Choosing not to eat meat

This entry is part of my journal from Semester in the West. For all SITW journal entries, click here. For all SITW posts, including blog posts I wrote while on the program, click here. To learn more about the program, click here.

camp: with Bill deBuys, Northern New Mexico


I read activists and revolutionaries who are determined to overthrow the system. I see what they see—the scale of our destruction, the countless human and non-human casualties—but I can’t imagine a better world wrought through revolution. Maybe it’s history or my conviction that people are neither wholly evil nor predisposed to do no harm. Maybe it’s the lack of a blueprint or roadmap to that better world, or the rhetoric that seems so hostile towards humanity telling me I should want to go there. I’m reluctant to deny personal responsibility, although I know my choices won’t end sweatshops or factory farming. It’s easier to blame the system and say I have no choice. But “the system” is made of people too. At what point am I affirming my own powerlessness by participating and at what point am I simply perpetuating injustices? If eating factory farmed meat is ok because I didn’t build the infrastructure that tacitly endorses torture, is it ok to work in a slaughterhouse? To manage the kill floor? To oversee inspections for the USDA? To be a PR rep for Tyson?

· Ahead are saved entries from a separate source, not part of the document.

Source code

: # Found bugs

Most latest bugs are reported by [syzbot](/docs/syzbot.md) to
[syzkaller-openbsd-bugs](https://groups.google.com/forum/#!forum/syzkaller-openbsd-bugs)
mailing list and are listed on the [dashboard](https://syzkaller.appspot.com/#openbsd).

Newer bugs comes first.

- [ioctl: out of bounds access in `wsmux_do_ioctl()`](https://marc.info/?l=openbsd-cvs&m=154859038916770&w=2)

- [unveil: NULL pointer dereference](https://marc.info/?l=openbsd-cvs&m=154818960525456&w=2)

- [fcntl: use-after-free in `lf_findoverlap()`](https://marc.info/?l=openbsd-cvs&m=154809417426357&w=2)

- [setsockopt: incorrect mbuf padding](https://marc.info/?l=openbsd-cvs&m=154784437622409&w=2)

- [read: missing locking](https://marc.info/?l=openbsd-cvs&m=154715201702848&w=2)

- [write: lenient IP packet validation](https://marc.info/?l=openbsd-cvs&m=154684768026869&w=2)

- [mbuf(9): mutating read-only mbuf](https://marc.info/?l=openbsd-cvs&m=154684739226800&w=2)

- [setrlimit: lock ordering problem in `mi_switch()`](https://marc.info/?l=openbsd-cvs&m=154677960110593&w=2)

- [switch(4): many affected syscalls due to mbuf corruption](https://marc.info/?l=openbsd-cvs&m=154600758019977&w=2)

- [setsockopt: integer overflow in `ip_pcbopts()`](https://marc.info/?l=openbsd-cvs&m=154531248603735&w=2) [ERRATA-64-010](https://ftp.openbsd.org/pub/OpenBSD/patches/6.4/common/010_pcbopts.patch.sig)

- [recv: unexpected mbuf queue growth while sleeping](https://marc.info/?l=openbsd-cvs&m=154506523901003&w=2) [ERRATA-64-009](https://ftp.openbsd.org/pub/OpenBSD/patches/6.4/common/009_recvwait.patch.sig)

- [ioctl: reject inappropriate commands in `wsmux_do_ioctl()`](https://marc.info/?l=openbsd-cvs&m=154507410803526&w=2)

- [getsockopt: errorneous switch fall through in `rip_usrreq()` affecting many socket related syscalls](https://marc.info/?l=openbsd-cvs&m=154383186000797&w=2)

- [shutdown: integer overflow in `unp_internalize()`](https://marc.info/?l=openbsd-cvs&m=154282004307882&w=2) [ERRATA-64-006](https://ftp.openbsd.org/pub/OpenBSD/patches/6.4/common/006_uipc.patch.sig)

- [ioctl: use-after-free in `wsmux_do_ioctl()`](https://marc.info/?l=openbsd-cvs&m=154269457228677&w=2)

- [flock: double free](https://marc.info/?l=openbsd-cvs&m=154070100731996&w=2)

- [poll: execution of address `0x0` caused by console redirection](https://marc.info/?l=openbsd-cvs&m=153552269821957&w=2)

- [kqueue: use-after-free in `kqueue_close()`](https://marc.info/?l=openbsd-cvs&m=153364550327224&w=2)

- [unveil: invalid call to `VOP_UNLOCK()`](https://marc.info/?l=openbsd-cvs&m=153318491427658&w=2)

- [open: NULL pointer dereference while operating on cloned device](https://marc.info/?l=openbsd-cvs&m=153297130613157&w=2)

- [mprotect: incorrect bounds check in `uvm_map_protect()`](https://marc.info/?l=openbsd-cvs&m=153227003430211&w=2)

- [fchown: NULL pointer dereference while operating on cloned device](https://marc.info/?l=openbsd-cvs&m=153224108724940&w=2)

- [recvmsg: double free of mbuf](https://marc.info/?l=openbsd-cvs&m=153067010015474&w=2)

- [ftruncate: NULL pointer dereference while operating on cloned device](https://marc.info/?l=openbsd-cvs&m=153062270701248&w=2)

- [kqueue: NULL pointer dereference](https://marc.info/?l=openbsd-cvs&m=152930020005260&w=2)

What about board member, stockholder or CEO? The intricacies of industry make determining the least destructive option difficult, to be sure. But once you have, it becomes difficult to maintain the moral high ground that nothing I do matters.

I draw that line at agency, I suppose. It’s so clearly wrong to systematically torture animals and so easy not to participate. Crops kill animals and so do dams, but crops are needed to make meat, and nothing systematically tortures animals quite like a factory farm. Saying I don’t want to eat that isn’t enough—it won’t stop those farms from existing and it won’t meaningfully change anything. But I still believe it matters. I’m not absolved of guilt or responsibility. I eat things that are still killing the planet, if a bit more slowly. I can’t articulate exactly why I feel so strongly about this, but I know absolutely that I do. Some things matter, and how I choose to live my life is one of them. I can’t change the world with that I eat for dinner, but I can help clarify my own vision and start painting a path to the world I want to live in.